··· MATERIAL PROVIDED

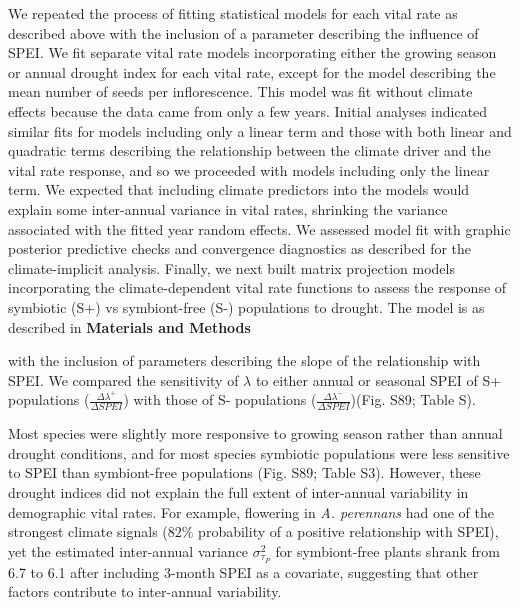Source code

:\documentclass[lineno,sn-nature]{sn-jnl}%
\providecommand{\DIFadd}[1]{{\protect\color{blue}#1}} %
\providecommand{\DIFadd}[1]{{\protect\color{blue}\uwave{#1}}} %
\begin{document}
\begin{appendices}
{	\DIFadd{We repeated the process of fitting statistical models for each vital rate as described above with the inclusion of a parameter describing the influence of SPEI. 
	We fit separate vital rate models incorporating either the growing season or annual drought index for each vital rate, except for the model describing the mean number of seeds per inflorescence. 
	This model was fit without climate effects because the data came from only a few years.
	Initial analyses indicated similar fits for models including only a linear term and those with both linear and quadratic terms describing the relationship between the climate driver and the vital rate response, and so we proceeded with models including only the linear term.
	We expected that including climate predictors into the models would explain some inter-annual variance in vital rates, shrinking the variance associated with the fitted year random effects.
	We assessed model fit with graphic posterior predictive checks and convergence diagnostics as described for the climate-implicit analysis. 
	Finally, we next built matrix projection models incorporating the climate-dependent vital rate functions to assess the response of symbiotic (S+) vs symbiont-free (S-) populations to drought. 
	The model is as described in }\textbf{\DIFadd{Materials and Methods}} \DIFadd{with the inclusion of parameters describing the slope of the relationship with SPEI. 
	We compared the sensitivity of $\lambda$ to either annual or seasonal SPEI of S+ populations ($\frac{\Delta\lambda^{+}}{\Delta SPEI}$) with those of S- populations ($\frac{\Delta\lambda^{-}}{\Delta SPEI}$)(Fig. S89; Table S).
	
}

	\DIFadd{Most species were slightly more responsive to growing season rather than annual drought conditions, and for most species symbiotic populations were less sensitive to SPEI than symbiont-free populations (Fig. S89; Table S3).
	However, these drought indices did not explain the full extent of inter-annual variability in demographic vital rates.
	For example, flowering in }\emph{\DIFadd{A. perennans}} \DIFadd{had one of the strongest climate signals ($82\%$ probability of a positive relationship with SPEI), yet the estimated inter-annual variance $\sigma^2_{\tau_{P}}$ for symbiont-free plants shrank from 6.7 to 6.1 after including 3-month SPEI as a covariate, suggesting that other factors contribute to inter-annual variability.
}}


\end{appendices}
\end{document}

······

WORK REQUIRED
Search the entries for the string "response". Copy every line that has it.

RESULT OF THIS EXERCISE
	Initial analyses indicated similar fits for models including only a linear term and those with both linear and quadratic terms describing the relationship between the climate driver and the vital rate response, and so we proceeded with models including only the linear term.
	Finally, we next built matrix projection models incorporating the climate-dependent vital rate functions to assess the response of symbiotic (S+) vs symbiont-free (S-) populations to drought. 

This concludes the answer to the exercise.